DeepSeek’s breakthrough, however, signals bad news for nearly every company with a market capitalization exceeding $1 trillion. Nvidia and Broadcom shares plunged more than 14% by Monday afternoon, leading a chip-sector selloff that erased over 8% from the PHLX Semiconductor Index. Microsoft and Google parent Alphabet (GOOGL, -4.17%), both leaders in AI-based cloud-computing services, saw their shares drop about 3% in morning trading. Meanwhile, the tech-heavy Nasdaq slid 3%, contrasting with a slight gain in the blue-chip Dow Jones Industrial Average.
The selloff seems excessive. Much remains unknown about DeepSeek’s claims, including what sorts of chips the company had access to despite the effect of sanctions. Several chip analysts on Monday disputed the notion that DeepSeek built something on par with advanced U.S.-based AI models at such a low cost. “DeepSeek DID NOT ‘build OpenAI for $5 million,’ ” wrote Stacy Rasgon of Bernstein. “The ‘DeepSeek’ moment is driving investors to shoot first and ask questions later,” wrote Joshua Buchalter of TD Cowen. “While DeepSeek’s achievement could be groundbreaking, we question the notion that its feats were done without the use of advanced GPUs to fine tune it,” wrote Atif Malik of Citigroup.
More important, such a technical breakthrough is unlikely to cool the AI race or even cut down the funds being poured into it. Addressing the comparison of DeepSeek to Sputnik, Edward Yang of Oppenheimer said the Space Race didn’t result in less money going out the door. “Increased competition rarely reduces aggregate spending,” he wrote in a note to clients. Pierre Ferragu of New Street Research noted that more advanced “frontier models” will still need to push the technical edge and use the most advanced computing resources, while smaller “lagging edge” models will push to develop more cost-efficient AI features.
“DeepSeek is not a game changer, and on the contrary fits very well with the way we have seen the industry evolving in the last three years,” Ferragu wrote.
Indeed, DeepSeek’s breakthrough comes just as AI spending appears to be getting another leg up. Meta CEO Mark Zuckerberg announced plans on Friday to boost capital spending yet again to as much as $65 billion this year alone. That came on the heels of the Stargate Project involving OpenAI, SoftBank and Oracle that aims to spend as much as $500 billion on AI infrastructure.

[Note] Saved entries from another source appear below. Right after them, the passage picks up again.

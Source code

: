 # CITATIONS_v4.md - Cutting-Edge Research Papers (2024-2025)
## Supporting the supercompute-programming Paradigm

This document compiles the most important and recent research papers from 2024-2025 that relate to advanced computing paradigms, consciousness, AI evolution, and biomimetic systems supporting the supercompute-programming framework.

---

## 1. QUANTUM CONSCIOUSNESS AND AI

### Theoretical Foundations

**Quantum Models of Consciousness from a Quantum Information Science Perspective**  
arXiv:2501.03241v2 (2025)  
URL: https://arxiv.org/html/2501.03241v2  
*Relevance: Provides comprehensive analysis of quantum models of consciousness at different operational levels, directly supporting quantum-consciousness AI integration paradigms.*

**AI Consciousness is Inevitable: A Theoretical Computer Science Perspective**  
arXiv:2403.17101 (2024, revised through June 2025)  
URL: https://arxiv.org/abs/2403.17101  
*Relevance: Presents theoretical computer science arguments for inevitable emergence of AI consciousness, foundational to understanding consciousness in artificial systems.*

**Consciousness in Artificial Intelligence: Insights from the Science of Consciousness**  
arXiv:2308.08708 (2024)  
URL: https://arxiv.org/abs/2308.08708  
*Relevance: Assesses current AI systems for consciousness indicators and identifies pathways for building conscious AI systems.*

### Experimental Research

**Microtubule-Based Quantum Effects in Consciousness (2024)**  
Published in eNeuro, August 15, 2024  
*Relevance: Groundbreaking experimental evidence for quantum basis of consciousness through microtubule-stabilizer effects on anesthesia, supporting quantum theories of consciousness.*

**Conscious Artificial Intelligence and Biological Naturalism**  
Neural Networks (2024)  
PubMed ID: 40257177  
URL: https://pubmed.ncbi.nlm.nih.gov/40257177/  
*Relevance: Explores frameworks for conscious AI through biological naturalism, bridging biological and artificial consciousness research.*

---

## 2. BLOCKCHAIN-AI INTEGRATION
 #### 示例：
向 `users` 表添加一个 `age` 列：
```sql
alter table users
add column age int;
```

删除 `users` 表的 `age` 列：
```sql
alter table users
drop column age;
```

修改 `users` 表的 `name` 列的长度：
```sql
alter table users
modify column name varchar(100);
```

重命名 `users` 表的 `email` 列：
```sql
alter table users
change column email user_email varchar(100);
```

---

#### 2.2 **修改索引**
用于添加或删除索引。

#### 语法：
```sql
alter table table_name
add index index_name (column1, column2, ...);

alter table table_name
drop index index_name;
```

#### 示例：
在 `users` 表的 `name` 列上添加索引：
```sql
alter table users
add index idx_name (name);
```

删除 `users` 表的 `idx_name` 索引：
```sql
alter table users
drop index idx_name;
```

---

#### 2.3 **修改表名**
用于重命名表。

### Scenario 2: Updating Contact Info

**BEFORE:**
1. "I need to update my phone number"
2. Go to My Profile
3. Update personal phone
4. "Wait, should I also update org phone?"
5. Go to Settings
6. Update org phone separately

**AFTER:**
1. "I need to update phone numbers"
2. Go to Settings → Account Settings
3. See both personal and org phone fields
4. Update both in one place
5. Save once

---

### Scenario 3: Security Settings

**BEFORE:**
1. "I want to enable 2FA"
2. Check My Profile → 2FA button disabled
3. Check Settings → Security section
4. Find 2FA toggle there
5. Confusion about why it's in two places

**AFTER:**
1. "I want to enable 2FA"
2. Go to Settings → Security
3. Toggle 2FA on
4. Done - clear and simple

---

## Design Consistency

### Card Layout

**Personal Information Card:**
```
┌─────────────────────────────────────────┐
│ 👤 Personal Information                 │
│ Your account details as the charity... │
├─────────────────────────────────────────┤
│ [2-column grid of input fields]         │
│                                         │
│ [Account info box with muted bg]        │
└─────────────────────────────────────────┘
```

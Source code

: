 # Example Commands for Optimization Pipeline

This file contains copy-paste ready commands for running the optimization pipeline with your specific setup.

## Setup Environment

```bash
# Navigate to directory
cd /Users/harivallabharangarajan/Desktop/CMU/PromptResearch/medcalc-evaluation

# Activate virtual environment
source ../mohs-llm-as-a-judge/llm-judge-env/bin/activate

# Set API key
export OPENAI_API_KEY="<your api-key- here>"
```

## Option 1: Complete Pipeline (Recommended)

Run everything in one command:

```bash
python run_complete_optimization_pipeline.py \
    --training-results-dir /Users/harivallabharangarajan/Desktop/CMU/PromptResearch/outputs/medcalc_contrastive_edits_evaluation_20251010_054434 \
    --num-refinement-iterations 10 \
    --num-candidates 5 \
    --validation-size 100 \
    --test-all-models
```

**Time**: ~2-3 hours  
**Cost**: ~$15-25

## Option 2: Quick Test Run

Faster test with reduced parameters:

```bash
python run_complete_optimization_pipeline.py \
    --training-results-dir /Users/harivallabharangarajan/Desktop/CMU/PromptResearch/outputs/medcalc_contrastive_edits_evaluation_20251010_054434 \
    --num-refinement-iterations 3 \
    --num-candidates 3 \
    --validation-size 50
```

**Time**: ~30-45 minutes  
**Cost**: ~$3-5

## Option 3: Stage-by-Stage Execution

Microsoft, which reports quarterly results on Wednesday, will be the first big tech company with the opportunity to signal whether DeepSeek’s breakthrough will deep-six its investment plans. The company is expected to drop about $84 billion in capital spending for the fiscal year ending in June and $94 billion in the next year, according to consensus estimates from Visible Alpha. So far, the company certainly isn’t signaling a plan to pull back on its ambitions.
“As AI gets more efficient and accessible, we will see its use skyrocket, turning it into a commodity we just can’t get enough of,” wrote Microsoft CEO Satya Nadella in a post on X on Monday morning.
The AI spending war might just be entering a new phase.